• **Data excerpts**
::::::

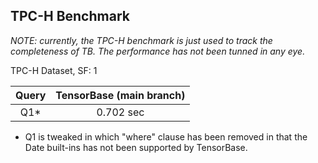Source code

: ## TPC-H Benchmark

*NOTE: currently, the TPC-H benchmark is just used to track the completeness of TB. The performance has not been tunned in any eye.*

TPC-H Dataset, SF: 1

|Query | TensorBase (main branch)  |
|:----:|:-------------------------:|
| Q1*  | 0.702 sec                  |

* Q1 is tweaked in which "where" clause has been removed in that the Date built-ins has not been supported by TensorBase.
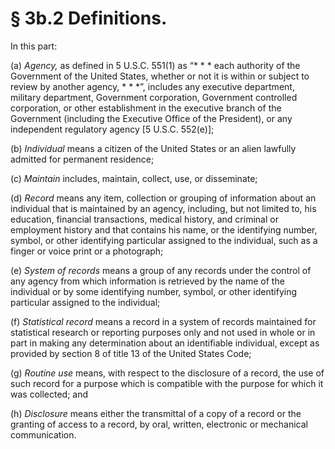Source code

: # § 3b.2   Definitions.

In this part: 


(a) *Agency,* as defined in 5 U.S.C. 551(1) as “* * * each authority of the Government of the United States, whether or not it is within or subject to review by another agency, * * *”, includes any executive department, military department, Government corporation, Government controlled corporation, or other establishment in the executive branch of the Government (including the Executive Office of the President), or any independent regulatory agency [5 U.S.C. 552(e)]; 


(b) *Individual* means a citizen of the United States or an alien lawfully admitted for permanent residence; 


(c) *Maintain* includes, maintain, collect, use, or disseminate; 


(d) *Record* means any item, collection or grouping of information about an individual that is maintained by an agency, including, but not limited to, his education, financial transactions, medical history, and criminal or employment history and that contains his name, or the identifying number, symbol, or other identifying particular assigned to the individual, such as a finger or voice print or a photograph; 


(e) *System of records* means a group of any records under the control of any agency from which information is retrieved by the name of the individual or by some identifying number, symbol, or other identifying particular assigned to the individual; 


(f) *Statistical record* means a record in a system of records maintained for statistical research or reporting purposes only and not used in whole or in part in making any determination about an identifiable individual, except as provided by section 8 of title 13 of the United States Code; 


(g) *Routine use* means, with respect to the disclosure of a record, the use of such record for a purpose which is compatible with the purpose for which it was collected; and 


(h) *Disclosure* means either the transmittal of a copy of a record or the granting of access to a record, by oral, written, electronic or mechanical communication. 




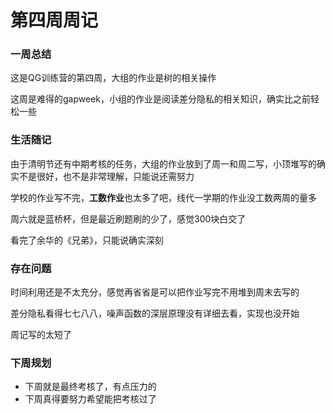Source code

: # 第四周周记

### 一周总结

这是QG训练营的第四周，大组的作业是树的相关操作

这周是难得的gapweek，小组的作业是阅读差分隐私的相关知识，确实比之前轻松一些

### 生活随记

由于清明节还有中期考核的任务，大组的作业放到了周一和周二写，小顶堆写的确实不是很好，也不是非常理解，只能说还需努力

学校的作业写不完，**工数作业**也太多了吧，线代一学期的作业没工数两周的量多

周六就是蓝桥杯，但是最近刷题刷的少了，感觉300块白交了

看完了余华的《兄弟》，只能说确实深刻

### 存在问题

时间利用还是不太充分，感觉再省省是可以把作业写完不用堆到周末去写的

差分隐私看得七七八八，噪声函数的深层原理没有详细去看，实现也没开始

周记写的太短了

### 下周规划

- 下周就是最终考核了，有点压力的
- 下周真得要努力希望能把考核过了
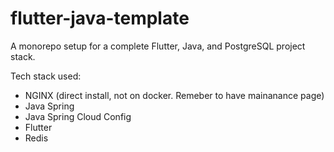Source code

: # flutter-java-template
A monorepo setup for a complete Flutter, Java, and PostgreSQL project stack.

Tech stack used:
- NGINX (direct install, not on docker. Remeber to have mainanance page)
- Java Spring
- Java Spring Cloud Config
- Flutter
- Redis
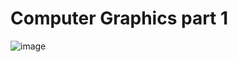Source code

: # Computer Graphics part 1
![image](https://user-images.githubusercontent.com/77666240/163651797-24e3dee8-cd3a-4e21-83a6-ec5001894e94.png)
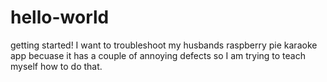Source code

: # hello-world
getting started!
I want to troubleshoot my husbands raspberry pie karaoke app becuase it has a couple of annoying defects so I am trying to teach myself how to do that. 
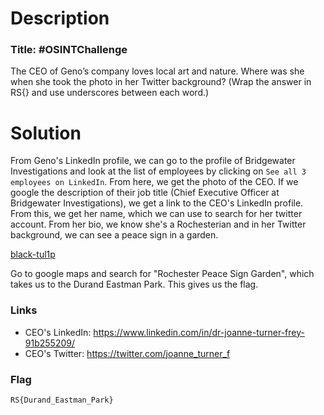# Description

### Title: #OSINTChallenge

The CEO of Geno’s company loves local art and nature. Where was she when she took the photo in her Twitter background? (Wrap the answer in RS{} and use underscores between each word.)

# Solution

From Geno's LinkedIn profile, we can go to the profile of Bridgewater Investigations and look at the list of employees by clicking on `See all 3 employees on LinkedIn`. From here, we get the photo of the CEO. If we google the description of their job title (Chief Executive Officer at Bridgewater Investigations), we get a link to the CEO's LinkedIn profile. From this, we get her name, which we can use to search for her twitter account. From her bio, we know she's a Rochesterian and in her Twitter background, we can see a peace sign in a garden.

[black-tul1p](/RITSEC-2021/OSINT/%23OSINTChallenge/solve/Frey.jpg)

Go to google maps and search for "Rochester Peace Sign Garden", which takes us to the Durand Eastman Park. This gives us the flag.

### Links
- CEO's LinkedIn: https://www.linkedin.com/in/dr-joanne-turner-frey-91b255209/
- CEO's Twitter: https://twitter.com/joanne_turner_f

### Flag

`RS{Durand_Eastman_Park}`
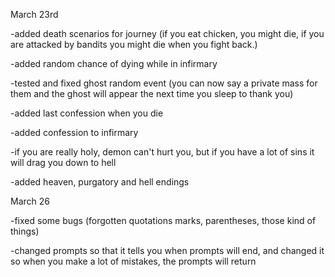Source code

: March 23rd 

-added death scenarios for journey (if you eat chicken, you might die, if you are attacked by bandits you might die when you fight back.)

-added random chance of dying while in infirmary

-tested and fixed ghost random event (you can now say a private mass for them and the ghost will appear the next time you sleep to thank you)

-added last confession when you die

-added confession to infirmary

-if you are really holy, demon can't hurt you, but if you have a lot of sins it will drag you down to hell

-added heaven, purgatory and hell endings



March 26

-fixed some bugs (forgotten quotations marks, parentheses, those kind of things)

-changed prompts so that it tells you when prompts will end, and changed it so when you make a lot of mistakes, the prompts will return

::::::

• **Task requirements**
Work through the records line by line, and once you reach the final line, report only how many held "Spring".

• **Answer for this exercise**
2